Leon Michels continue de creuser son sillon dans la «soul cinématographique», ce sous-genre de la soul, largement instrumental, qui a fait sa renommée. Un genre à la croisée des genres (auquel on peut ajouter Adrian Younge comme autre grand représentant), qui a solidifié la curiosité et le côté touche-à-tout du multi-instrumentiste depuis un quart de siècle.
S’il s’est imposé sur la scène musicale avec une réinterprétation des titres du Wu-Tang Clan (Enter the 37th Chamber, 2009) et que sa musique continue d’être une formidable passerelle entre soul, jazz et rap – pour preuve l’excellent Glorious Game (2023), album commun avec le rappeur Black Thought, de The Roots –, on l’a aussi vu récemment toucher, toujours sous la bannière de son groupe, El Michels Affair, à la pop psychédélique hindi-turque (Yeti Season, 2021), ou collaborer en solo avec The Black Keys, Lana Del Rey, Kali Uchis, Travis Scott, Derya Yildirim & Grup Simsek ou encore Molly Lewis. Ce qui en dit long, pas seulement sur le talent du bonhomme, mais aussi sur sa conception sans frontières de la musique.

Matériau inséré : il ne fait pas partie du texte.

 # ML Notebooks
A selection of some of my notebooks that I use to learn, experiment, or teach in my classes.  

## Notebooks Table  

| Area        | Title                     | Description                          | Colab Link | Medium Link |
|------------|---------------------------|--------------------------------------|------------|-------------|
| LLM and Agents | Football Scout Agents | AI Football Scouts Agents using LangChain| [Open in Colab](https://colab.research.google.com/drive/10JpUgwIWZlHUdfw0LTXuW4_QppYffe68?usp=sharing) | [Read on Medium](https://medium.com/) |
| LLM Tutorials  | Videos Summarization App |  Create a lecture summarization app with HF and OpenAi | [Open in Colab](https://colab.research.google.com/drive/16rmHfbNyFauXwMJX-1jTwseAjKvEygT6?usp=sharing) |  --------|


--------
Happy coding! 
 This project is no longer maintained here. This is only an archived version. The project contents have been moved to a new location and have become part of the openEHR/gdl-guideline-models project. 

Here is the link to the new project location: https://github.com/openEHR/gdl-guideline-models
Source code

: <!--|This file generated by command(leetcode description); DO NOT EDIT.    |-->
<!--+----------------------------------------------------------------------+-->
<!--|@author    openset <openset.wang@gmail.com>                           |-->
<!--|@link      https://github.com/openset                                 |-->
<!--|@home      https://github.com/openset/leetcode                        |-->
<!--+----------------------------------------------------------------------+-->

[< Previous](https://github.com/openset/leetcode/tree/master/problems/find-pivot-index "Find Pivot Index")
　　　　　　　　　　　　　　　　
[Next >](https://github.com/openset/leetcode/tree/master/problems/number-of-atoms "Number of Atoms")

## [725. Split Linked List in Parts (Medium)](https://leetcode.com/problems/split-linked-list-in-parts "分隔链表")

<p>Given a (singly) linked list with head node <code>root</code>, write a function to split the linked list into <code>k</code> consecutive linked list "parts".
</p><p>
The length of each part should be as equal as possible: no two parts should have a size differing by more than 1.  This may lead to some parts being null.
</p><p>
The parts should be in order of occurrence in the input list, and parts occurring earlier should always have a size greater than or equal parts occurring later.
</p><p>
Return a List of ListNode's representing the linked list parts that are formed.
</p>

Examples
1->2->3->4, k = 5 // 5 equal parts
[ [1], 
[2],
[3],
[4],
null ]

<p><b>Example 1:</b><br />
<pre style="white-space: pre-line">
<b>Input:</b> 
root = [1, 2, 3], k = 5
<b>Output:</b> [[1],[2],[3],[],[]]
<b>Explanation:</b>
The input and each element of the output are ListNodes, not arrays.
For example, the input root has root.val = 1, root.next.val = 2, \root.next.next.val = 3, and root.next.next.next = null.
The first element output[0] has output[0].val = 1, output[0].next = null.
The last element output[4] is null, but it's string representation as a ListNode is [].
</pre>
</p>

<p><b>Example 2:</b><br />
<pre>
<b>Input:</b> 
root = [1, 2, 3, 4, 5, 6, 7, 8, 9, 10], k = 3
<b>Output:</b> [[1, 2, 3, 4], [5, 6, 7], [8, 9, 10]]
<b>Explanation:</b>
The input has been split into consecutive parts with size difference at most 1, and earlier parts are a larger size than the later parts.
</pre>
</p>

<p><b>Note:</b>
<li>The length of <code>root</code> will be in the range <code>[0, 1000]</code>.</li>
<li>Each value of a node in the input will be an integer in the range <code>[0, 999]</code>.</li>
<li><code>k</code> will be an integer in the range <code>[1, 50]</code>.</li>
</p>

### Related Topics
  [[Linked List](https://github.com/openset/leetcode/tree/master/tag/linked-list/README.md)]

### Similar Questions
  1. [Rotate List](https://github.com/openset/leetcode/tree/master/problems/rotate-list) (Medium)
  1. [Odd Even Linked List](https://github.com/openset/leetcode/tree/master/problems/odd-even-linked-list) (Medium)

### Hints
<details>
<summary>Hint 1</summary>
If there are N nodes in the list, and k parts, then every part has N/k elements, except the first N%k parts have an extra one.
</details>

Voilà justement qu’il s’embarque dans un projet qui, sur le papier, n’a pas grand-chose à voir avec son art, puisqu’il s’agit… de sport. Là encore, qu’on ne s’attende pas à entendre El Michels Affair canaliser l’énergie d’un «halftime show» du Superbowl ou s’amuser à singer les jingles d’émissions sportives – encore que 24 Hr Sports possède deux «thèmes» qui pourraient faire office de logos sonores. Le grand esthète des ambiances musicales qu’est Leon Michels infiltre sa trame sportive à la recherche d’un moyen de traduire avec des notes les sentiments que lui évoquent l’esthétique des magazines sportifs des années 1980 et 1990 – l’époque où, comme tout bon enfant américain, Leon Michels collectionnait les cartes de baseball et de basket.
Une évocation « à la cool » du jeu en équipe par un groupe qui n’a jamais été aussi bien entouré
El Michels Affair démarre ce nouveau voyage au son des fanfares qui d’ordinaire transmettent leur énergie aux fans assis dans les gradins des stades de baseball ou de football américain avant un match. Le décor est posé. Le groupe évoquera plus loin l’euphorie de la reprise des matches de baseball (le jazz-funk de Open Season) ou le soulagement des champions (la béatitude rêveuse de Victory Lap) et se fend d’un double hommage au Brésil et à sa principale religion, le football (la samba psychédélique Mágica, chantée par Rogê).
Mais la dimension sportive de l’album, pourtant mise en avant par son titre et son visuel, n’est pas son unique sujet, loin de là. Dans son ensemble, il faut voir 24 Hr Sports comme une course autour du monde, une évocation «à la cool» de l’effort physique (ou musical : dans les deux cas, cela demande beaucoup d’entraînement) et du jeu en équipe. Car El Michels Affair n’a jamais été autant (et aussi bien) entouré, à la manière d’un Damon Albarn qui invite des artistes de tous styles, tous continents et toutes langues pour intégrer Gorillaz le temps d’une chanson. Ce qui laisse penser que, pour une fois, ces obsédés de la cohérence sonore s’offrent une largesse qu’ils ne s’étaient jamais permise auparavant.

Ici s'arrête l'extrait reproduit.